Data under study:
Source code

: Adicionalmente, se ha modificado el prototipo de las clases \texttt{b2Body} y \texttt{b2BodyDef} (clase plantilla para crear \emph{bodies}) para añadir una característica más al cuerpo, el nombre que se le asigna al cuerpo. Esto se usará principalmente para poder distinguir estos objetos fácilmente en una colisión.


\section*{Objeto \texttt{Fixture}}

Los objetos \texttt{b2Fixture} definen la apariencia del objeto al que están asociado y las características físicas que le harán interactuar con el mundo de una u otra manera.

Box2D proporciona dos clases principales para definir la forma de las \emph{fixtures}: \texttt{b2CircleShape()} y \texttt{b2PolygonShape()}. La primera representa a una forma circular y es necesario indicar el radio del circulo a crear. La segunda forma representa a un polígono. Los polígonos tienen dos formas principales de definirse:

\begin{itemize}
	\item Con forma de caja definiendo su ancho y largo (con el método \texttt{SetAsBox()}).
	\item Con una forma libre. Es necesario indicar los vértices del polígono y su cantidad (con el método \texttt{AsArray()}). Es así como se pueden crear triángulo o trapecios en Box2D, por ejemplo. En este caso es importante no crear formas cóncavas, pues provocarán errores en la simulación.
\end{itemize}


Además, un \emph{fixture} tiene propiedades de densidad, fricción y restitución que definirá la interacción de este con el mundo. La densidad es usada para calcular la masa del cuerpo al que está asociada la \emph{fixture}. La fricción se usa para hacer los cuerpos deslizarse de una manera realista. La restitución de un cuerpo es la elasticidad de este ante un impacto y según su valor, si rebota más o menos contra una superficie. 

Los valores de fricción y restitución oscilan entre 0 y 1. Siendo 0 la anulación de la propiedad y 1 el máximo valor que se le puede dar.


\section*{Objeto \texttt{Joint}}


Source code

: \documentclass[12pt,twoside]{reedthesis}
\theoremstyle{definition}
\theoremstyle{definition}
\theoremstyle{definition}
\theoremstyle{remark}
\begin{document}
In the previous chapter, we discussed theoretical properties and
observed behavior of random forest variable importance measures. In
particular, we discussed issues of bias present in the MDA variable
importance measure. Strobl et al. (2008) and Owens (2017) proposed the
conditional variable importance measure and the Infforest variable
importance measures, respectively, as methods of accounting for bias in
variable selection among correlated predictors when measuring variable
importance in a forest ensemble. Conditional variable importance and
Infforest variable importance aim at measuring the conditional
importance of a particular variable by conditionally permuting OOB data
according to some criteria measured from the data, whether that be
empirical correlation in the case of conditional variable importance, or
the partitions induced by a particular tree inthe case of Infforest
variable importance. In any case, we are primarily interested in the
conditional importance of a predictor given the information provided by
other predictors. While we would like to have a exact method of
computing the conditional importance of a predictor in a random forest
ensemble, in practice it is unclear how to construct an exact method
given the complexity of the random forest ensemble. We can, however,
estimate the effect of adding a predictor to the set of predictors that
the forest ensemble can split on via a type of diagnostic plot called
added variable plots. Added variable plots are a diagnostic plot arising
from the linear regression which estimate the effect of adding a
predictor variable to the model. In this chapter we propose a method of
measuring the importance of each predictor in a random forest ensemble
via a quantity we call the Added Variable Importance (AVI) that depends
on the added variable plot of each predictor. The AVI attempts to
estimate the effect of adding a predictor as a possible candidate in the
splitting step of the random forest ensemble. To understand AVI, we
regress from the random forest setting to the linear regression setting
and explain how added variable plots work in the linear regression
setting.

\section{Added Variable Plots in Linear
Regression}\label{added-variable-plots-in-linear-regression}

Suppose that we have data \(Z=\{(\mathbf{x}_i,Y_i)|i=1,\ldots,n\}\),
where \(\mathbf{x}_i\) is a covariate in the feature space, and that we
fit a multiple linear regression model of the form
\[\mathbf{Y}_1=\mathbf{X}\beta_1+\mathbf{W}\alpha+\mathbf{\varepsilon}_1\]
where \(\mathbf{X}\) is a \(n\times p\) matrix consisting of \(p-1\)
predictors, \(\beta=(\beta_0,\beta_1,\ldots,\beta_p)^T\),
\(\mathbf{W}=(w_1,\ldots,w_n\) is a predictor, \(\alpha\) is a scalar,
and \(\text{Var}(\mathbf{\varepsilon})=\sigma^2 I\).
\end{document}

Problem: Report each line above containing the string "mundo".

Final answer:
Los objetos \texttt{b2Fixture} definen la apariencia del objeto al que están asociado y las características físicas que le harán interactuar con el mundo de una u otra manera.
Además, un \emph{fixture} tiene propiedades de densidad, fricción y restitución que definirá la interacción de este con el mundo. La densidad es usada para calcular la masa del cuerpo al que está asociada la \emph{fixture}. La fricción se usa para hacer los cuerpos deslizarse de una manera realista. La restitución de un cuerpo es la elasticidad de este ante un impacto y según su valor, si rebota más o menos contra una superficie. 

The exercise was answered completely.